# WORK ITEM
Scan the entries below for the word "soundonsound". Copy each line that has it.

# DATASET CONTENT
######

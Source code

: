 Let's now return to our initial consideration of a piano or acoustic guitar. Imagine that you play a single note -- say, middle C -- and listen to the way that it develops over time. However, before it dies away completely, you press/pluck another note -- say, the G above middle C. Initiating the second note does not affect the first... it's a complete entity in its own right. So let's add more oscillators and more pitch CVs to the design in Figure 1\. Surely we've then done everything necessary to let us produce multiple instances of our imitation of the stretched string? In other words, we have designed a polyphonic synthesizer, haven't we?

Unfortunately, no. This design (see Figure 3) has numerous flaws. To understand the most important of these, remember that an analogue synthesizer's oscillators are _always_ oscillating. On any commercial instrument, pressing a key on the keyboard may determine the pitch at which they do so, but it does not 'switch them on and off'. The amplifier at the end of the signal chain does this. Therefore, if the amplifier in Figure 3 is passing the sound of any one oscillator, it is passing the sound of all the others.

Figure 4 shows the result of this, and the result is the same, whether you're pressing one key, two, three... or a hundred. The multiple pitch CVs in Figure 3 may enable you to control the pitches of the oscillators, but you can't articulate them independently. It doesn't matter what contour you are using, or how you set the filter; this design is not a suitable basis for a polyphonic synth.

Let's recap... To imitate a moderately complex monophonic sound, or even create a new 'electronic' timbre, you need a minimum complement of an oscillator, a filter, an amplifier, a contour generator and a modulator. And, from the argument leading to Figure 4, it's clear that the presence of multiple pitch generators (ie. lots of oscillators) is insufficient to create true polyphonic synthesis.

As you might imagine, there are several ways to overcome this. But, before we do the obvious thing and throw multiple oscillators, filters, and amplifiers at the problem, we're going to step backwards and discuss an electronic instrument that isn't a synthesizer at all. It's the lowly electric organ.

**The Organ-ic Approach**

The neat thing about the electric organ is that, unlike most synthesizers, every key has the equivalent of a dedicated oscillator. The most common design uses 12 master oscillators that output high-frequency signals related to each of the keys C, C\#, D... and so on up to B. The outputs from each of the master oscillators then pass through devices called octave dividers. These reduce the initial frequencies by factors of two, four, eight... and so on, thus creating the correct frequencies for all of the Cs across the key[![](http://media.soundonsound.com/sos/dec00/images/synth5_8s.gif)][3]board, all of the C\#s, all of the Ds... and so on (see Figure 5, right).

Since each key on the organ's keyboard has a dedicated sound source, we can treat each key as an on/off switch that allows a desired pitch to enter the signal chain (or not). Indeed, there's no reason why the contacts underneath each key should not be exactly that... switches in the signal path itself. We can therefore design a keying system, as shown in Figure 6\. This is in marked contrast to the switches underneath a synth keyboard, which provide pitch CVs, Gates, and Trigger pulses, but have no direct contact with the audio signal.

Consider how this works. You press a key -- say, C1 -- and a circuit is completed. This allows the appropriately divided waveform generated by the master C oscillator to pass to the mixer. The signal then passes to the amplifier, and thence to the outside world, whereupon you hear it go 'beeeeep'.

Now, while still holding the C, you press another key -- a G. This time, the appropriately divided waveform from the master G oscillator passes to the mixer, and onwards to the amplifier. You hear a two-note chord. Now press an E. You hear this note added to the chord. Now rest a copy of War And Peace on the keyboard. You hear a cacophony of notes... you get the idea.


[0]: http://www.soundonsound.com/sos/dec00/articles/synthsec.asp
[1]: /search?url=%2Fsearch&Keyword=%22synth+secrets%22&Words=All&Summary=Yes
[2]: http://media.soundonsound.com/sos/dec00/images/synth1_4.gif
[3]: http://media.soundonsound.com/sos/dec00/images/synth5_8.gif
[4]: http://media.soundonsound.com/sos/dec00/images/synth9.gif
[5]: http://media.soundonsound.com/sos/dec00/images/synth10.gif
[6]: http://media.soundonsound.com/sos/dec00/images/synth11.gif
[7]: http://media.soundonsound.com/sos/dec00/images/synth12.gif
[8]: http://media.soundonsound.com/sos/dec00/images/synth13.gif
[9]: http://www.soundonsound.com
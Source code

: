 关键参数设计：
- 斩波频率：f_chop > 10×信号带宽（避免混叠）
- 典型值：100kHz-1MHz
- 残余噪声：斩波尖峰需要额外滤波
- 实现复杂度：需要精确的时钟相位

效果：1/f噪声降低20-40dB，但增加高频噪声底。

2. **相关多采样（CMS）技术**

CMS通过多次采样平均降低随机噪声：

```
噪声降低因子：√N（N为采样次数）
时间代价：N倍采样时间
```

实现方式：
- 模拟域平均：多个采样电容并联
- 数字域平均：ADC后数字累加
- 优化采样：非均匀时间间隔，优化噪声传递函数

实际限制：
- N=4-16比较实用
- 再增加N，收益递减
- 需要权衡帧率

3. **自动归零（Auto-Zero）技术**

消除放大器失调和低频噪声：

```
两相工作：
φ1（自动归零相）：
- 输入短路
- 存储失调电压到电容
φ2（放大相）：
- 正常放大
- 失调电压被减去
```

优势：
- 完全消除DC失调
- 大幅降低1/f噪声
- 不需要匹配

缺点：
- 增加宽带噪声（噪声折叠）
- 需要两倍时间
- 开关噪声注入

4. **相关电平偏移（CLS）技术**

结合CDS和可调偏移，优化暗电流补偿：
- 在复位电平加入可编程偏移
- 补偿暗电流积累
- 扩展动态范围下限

######

# OUTPUT BELOW
The neat thing about the electric organ is that, unlike most synthesizers, every key has the equivalent of a dedicated oscillator. The most common design uses 12 master oscillators that output high-frequency signals related to each of the keys C, C\#, D... and so on up to B. The outputs from each of the master oscillators then pass through devices called octave dividers. These reduce the initial frequencies by factors of two, four, eight... and so on, thus creating the correct frequencies for all of the Cs across the key[![](http://media.soundonsound.com/sos/dec00/images/synth5_8s.gif)][3]board, all of the C\#s, all of the Ds... and so on (see Figure 5, right).
[0]: http://www.soundonsound.com/sos/dec00/articles/synthsec.asp
[2]: http://media.soundonsound.com/sos/dec00/images/synth1_4.gif
[3]: http://media.soundonsound.com/sos/dec00/images/synth5_8.gif
[4]: http://media.soundonsound.com/sos/dec00/images/synth9.gif
[5]: http://media.soundonsound.com/sos/dec00/images/synth10.gif
[6]: http://media.soundonsound.com/sos/dec00/images/synth11.gif
[7]: http://media.soundonsound.com/sos/dec00/images/synth12.gif
[8]: http://media.soundonsound.com/sos/dec00/images/synth13.gif
[9]: http://www.soundonsound.com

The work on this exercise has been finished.